Teresa December 16, 2017, 1:35 am

Thank you so much for sharing your story with us Cindi! I love hearing from others who have faced this. I’m glad you are doing so well. I’ve done well also. My bowel movements aren’t the same as prior to my right hemicolectomy, but no major problems. They’re actually erratic, ranging from a bit constipated to loose stools and when I have to go, I have to go! It was a very scary time and it seems from everyone’s stories, often misdiagnosed in the beginning.

Geri December 18, 2017, 11:26 am

FINALLY! I am 50 years old and have had years of issues. Has anyone seen Dr. Kumar at Virginia Mason in Seattle?

Teresa December 18, 2017, 9:23 pm

I haven’t, I live in the east. Anyone else?

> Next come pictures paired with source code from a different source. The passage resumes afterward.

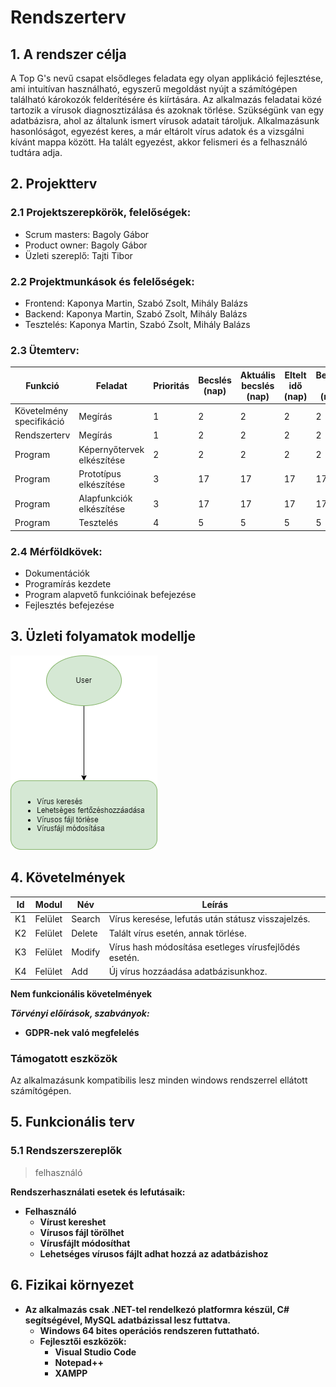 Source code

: # Rendszerterv
## 1. A rendszer célja

A Top G's nevű csapat elsődleges feladata egy olyan applikáció fejlesztése, ami intuitívan használható, egyszerű megoldást nyújt a számítógépen található károkozók felderítésére és kiírtására. Az alkalmazás feladatai közé tartozik a vírusok diagnosztizálása és azoknak törlése. Szükségünk van egy adatbázisra, ahol az általunk ismert vírusok adatait tároljuk. Alkalmazásunk hasonlóságot, egyezést keres, a már eltárolt vírus adatok és a vizsgálni kívánt mappa között. Ha talált egyezést, akkor felismeri és a felhasználó tudtára adja.

## 2. Projektterv

### 2.1 Projektszerepkörök, felelőségek:
   * Scrum masters: Bagoly Gábor
   * Product owner: Bagoly Gábor
   * Üzleti szereplő: Tajti Tibor

### 2.2 Projektmunkások és felelőségek:
   * Frontend: Kaponya Martin, Szabó Zsolt, Mihály Balázs
   * Backend: Kaponya Martin, Szabó Zsolt, Mihály Balázs
   * Tesztelés: Kaponya Martin, Szabó Zsolt, Mihály Balázs
### 2.3 Ütemterv:

|Funkció                  | Feladat                                | Prioritás | Becslés (nap) | Aktuális becslés (nap) | Eltelt idő (nap) | Becsült idő (nap) |
|-------------------------|----------------------------------------|-----------|---------------|------------------------|------------------|---------------------|
|Követelmény specifikáció |Megírás                                 |         1 |             2 |                      2 |                2 |                   2 |       |Funkcionális specifikáció|Megírás                                 |         1 |             2 |                      2 |                2 |                   2 |
|Rendszerterv             |Megírás                                 |         1 |             2 |                      2 |                2 |                   2 |
|Program                  |Képernyőtervek elkészítése              |         2 |             2 |                      2 |                2 |                   2 | 
|Program                  |Prototípus elkészítése                  |         3 |             17 |                      17 |                17 |                   17 |
|Program                  |Alapfunkciók elkészítése                |         3 |             17 |                      17 |                17 |                   17 |
|Program                  |Tesztelés                               |         4 |             5 |                      5 |                5 |                   5 |

### 2.4 Mérföldkövek:

   * Dokumentációk
   * Programírás kezdete
   * Program alapvető funkcióinak befejezése
   * Fejlesztés befejezése

## 3. Üzleti folyamatok modellje

![Üzleti folyamatok](../docs/pics/folyamat.png)

## 4. Követelmények

| Id | Modul | Név | Leírás |
| :---: | --- | --- | --- |
| K1 | Felület | Search | Vírus keresése, lefutás után státusz visszajelzés. |
| K2 | Felület | Delete | Talált vírus esetén, annak törlése. |
| K3 | Felület | Modify | Vírus hash módosítása esetleges vírusfejlődés esetén. |
| K4 | Felület | Add | Új vírus hozzáadása adatbázisunkhoz. |

  **Nem funkcionális követelmények**

  ***Törvényi előírások, szabványok:***
  - **GDPR-nek való megfelelés**

### Támogatott eszközök

Az alkalmazásunk kompatibilis lesz minden windows rendszerrel ellátott számítógépen.

## 5. Funkcionális terv

### 5.1 Rendszerszereplők

>felhasználó

  **Rendszerhasználati esetek és lefutásaik:**


 - **Felhasználó**
    - **Vírust kereshet**
    - **Vírusos fájl törölhet**
    - **Vírusfájlt módosíthat**
    - **Lehetséges vírusos fájlt adhat hozzá az adatbázishoz**

## 6. Fizikai környezet

- **Az alkalmazás csak .NET-tel rendelkezó platformra készül, C# segítségével, MySQL adatbázissal lesz futtatva.**
  - **Windows 64 bites operációs rendszeren futtatható.**
  - **Fejlesztői eszközök:**
    - **Visual Studio Code**
    - **Notepad++**
    - **XAMPP**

Geri December 19, 2017, 11:16 am

The anticipation of my surgical visit is nerve wracking! It is set for January 19th, but I’m on a waiting list.

Teresa December 19, 2017, 9:20 pm

What is your exact diagnosis and what type of surgery is scheduled?

Geri December 19, 2017, 9:29 pm

This is a surgical consult, for mobile cecum. Its nerve wracking because I want to know exactly what procedure she plans on performing.

Teresa December 19, 2017, 10:00 pm

It is stressful; always on your mind until you have a successful surgery. She will give you her opinion of what will be best. Is this your first time meeting with her? Let me know what the outcome of the appointment is.

Cindi December 20, 2017, 9:21 am

Is there any chance of a second opinion? One surgeon I went to said that he wanted me to wait about a month before the surgery because he thought that I was a good candidate for a new robotic surgery. I told him that every part of my being was telling me that the intestine was failing and I could not wait. He moved up the surgery by a few weeks. I called another surgeon that was affiliated with Yale New Haven Hospital (I am very lucky to live rather close to Yale). This doctor came highly recommended by my gynecologist of all people. He told me that I could not wait and scheduled the surgery for three days later. One of his specialties is laproscopic surgery. All I am saying is that there are so many options and opinion. My faith helped me to know when the right option was in front of me. Ask lots of questions, don’t believe everything that you read on medical websites, be kind to yourself and listen to your body. It sounds like your options will include a cecopexy, ileocecectomy or a right hemicolectomy….or even take a wait and see approach. I have pretty strong opinion about a few of those. You will know what is right for you. You shall be in my prayers.

Geri December 21, 2017, 10:16 am

I am beyond grateful for this site! I will update as any news comes along. I can say one thing….. All of you on this site are Amazing strong ladies. Keep the stories flowing.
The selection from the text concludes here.